◆ What needs to be done
Scan the entries that follow for the word "below", then report every line in which it appears.

[[ Stored data open ]]

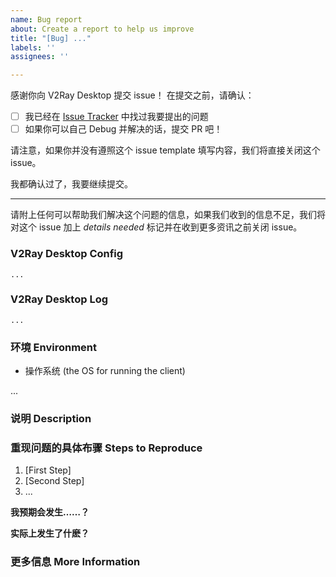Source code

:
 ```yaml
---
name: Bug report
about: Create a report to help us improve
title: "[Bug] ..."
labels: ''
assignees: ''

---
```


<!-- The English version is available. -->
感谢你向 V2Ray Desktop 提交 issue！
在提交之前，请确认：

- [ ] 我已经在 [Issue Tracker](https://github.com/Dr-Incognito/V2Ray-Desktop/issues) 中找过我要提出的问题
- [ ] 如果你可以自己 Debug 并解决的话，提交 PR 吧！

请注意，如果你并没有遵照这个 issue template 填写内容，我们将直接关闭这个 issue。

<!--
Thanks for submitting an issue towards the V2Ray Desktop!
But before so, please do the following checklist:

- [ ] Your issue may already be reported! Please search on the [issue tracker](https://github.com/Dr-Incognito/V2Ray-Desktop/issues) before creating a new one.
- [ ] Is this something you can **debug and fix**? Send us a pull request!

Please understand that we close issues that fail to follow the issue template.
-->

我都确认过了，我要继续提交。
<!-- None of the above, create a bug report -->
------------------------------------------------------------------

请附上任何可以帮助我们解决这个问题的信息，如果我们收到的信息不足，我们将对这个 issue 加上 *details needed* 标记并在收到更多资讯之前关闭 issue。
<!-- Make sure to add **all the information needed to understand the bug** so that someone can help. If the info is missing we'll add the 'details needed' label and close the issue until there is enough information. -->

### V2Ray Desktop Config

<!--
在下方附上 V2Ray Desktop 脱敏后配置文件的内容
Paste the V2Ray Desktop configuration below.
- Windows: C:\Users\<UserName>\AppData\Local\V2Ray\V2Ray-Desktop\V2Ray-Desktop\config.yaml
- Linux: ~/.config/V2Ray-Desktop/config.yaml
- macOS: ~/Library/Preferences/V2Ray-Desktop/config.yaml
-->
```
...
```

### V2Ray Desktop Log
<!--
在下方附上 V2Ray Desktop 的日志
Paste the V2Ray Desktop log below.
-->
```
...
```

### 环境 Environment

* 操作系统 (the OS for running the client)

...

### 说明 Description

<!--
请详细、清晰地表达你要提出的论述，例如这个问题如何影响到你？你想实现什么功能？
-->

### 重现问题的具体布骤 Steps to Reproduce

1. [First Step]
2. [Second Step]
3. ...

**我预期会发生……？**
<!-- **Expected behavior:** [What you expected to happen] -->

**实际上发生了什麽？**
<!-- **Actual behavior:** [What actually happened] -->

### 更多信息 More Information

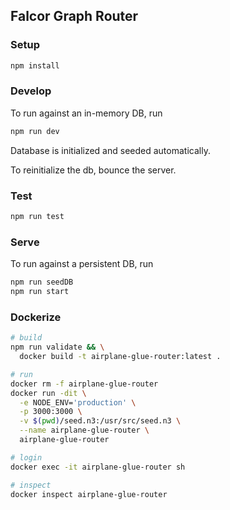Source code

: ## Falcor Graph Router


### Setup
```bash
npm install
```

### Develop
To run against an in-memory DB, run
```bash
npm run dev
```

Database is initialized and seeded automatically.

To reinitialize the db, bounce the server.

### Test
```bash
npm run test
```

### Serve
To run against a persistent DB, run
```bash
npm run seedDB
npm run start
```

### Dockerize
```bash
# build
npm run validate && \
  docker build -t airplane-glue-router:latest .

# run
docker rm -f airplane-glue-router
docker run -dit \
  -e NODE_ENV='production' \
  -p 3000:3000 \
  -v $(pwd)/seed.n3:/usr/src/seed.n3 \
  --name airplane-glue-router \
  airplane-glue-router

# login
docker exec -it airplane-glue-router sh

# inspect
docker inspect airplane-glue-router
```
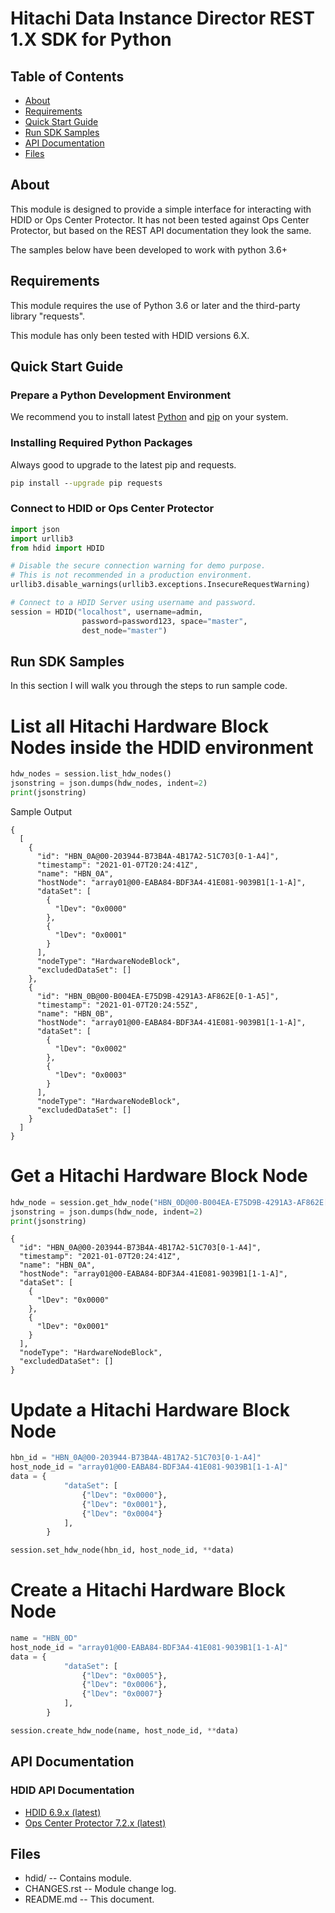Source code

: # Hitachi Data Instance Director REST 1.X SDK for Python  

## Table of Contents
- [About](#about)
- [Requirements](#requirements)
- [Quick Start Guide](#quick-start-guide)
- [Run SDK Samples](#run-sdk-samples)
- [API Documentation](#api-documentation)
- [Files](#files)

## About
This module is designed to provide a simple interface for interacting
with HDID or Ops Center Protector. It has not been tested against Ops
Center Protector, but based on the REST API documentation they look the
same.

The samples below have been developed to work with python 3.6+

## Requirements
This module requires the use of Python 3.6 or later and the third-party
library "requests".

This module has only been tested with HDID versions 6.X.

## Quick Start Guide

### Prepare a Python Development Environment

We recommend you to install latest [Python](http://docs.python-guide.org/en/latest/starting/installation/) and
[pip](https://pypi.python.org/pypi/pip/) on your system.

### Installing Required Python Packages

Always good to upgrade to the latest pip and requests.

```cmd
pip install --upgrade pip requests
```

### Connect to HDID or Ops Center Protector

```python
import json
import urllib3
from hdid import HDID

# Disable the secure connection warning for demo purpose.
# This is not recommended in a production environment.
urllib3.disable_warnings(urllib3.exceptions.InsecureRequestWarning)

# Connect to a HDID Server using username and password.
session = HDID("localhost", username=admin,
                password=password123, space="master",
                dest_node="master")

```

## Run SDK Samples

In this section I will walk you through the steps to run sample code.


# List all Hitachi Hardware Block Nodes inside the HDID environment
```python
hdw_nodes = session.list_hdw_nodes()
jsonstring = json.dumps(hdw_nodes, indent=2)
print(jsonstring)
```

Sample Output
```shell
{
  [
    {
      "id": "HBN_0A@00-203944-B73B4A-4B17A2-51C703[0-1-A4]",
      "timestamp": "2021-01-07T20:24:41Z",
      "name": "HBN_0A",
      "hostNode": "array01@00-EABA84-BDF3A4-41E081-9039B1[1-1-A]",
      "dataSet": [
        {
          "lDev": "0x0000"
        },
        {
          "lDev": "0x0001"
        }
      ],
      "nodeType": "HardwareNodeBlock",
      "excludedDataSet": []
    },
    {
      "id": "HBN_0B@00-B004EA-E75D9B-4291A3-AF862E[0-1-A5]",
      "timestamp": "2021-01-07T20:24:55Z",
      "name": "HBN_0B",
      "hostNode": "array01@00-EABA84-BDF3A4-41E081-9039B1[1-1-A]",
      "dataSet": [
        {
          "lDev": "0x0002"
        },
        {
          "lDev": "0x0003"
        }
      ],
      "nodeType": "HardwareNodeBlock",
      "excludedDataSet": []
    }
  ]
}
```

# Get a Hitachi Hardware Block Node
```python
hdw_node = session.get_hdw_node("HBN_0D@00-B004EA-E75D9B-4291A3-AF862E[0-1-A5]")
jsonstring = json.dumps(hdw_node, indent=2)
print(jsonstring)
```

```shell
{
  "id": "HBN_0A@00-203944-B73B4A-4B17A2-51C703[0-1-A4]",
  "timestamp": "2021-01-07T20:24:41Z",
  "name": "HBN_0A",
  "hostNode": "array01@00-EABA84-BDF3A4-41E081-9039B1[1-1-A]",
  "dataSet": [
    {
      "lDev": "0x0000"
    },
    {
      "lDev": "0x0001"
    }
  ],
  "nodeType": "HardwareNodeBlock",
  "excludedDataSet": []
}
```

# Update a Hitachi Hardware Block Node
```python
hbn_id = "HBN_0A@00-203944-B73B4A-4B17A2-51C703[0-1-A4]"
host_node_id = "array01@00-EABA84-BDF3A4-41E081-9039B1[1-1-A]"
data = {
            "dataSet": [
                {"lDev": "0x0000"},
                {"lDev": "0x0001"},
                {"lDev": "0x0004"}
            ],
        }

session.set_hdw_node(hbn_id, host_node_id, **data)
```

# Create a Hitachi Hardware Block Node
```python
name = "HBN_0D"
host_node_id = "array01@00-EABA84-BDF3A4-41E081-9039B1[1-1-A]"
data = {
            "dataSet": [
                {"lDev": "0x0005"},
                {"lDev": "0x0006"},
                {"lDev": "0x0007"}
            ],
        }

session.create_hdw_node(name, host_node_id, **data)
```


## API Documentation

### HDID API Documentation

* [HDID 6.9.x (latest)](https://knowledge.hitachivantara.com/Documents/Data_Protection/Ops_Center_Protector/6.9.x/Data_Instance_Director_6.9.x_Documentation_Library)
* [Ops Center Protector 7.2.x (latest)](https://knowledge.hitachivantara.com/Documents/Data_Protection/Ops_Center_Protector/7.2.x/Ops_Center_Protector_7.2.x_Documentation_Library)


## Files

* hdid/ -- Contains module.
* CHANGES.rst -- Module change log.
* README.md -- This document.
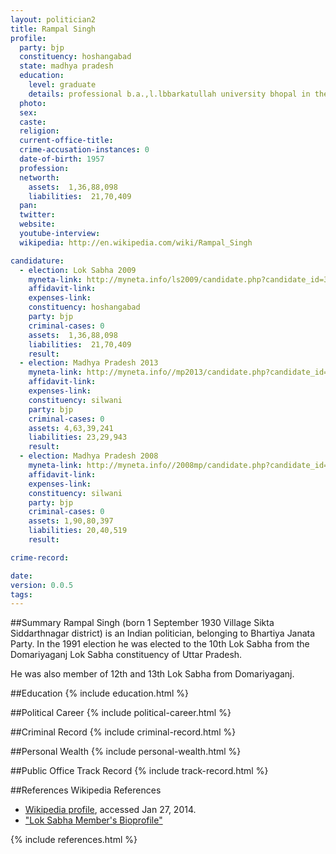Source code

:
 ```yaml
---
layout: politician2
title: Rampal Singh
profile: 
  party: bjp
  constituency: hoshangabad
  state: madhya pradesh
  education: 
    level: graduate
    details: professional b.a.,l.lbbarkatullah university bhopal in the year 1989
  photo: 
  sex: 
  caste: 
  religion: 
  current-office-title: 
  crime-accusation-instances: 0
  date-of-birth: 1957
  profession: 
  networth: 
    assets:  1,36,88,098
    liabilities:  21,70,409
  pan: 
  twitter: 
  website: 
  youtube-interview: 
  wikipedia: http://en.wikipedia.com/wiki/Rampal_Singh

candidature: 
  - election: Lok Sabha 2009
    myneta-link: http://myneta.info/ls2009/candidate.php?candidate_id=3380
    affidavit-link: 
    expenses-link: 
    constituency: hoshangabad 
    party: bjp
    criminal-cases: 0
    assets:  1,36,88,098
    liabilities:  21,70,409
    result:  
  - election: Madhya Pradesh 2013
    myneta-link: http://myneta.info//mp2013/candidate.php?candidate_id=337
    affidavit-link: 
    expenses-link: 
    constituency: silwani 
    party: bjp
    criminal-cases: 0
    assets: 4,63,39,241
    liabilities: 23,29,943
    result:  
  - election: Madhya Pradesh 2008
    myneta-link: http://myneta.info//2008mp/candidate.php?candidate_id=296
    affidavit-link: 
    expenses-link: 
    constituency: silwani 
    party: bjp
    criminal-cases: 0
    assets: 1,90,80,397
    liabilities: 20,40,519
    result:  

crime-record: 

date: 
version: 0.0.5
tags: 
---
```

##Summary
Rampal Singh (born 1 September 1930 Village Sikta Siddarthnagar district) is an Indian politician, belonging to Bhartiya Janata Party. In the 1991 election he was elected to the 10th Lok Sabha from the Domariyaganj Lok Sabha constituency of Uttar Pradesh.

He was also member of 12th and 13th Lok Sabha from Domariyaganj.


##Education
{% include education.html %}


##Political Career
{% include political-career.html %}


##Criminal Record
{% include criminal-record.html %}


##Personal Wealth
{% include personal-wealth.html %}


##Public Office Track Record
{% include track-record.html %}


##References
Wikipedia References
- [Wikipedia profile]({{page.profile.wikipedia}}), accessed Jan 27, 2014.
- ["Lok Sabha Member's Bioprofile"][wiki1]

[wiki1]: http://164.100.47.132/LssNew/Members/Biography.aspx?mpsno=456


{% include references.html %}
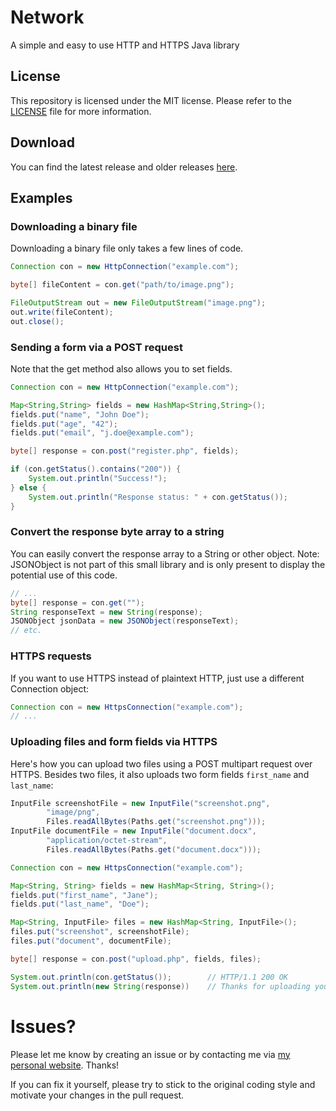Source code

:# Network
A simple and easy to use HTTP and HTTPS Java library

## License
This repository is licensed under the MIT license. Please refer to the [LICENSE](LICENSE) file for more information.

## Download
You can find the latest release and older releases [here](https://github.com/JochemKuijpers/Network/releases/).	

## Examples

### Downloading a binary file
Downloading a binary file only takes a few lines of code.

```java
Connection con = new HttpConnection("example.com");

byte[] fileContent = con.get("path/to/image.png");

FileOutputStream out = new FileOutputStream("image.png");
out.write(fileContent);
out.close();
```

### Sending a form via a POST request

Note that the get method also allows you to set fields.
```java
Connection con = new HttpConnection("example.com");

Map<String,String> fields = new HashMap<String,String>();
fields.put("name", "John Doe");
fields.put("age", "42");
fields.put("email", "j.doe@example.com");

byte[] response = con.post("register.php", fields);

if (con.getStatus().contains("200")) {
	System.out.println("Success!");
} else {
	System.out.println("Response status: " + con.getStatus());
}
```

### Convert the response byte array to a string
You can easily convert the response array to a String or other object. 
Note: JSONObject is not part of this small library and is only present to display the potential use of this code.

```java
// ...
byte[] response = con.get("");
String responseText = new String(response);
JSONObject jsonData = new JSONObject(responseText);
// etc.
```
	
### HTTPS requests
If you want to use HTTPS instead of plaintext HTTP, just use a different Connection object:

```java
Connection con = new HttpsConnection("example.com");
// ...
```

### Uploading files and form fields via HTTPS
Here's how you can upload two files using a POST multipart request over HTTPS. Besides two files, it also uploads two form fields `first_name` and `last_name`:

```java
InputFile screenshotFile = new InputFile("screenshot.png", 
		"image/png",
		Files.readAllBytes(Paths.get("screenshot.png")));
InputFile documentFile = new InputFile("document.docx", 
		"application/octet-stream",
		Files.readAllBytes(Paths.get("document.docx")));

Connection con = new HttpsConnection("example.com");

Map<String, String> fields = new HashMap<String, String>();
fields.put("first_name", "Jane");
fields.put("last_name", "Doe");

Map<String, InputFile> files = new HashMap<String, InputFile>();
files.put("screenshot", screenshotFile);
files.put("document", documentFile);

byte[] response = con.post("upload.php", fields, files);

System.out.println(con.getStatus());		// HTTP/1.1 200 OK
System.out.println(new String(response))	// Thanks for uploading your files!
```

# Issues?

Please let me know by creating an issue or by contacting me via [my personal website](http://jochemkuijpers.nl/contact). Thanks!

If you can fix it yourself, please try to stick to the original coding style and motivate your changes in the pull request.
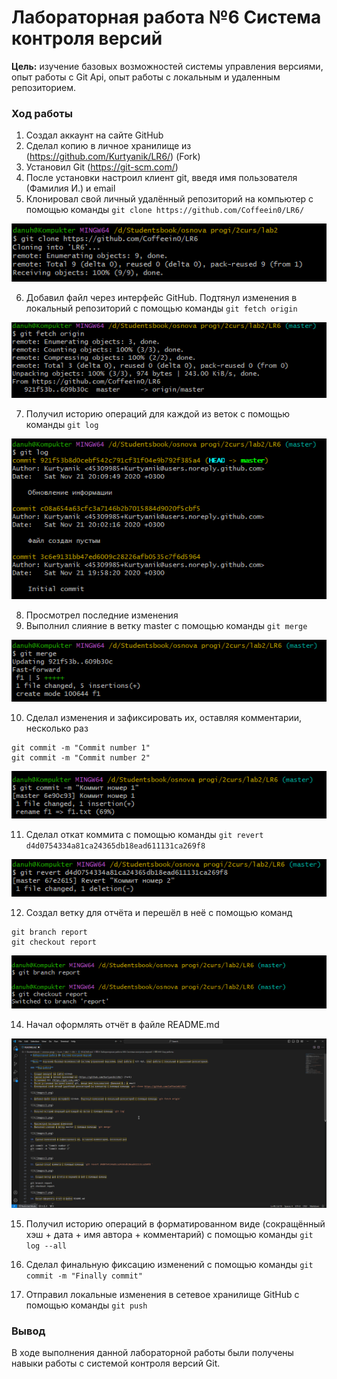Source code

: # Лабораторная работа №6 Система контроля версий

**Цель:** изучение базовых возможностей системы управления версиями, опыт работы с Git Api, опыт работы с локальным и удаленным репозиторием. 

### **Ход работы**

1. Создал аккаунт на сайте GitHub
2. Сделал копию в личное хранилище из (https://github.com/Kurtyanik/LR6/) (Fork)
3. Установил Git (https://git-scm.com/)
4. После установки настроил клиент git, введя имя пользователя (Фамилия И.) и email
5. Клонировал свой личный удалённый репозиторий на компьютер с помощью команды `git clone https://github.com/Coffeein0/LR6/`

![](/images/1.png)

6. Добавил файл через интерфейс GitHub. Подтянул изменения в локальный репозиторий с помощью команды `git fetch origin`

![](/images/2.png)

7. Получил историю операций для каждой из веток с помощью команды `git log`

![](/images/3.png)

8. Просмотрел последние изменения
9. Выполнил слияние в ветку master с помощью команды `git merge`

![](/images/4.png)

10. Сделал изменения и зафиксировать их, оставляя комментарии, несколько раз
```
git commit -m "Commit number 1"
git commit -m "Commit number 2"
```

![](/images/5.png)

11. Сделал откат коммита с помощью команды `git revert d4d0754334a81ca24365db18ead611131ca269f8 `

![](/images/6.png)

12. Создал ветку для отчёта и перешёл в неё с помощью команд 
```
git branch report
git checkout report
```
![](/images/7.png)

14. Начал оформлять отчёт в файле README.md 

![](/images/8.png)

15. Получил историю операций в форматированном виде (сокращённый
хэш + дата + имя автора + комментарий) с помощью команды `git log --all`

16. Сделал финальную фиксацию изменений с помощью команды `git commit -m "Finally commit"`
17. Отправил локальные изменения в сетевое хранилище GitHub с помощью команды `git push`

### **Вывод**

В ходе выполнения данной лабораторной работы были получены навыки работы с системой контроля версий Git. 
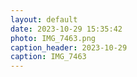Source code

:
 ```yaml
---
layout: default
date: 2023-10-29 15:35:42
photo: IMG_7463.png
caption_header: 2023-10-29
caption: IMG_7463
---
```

[[ Stored data closed ]]

◆ Your solution
Paste the V2Ray Desktop configuration below.
Paste the V2Ray Desktop log below.
The samples below have been developed to work with python 3.6+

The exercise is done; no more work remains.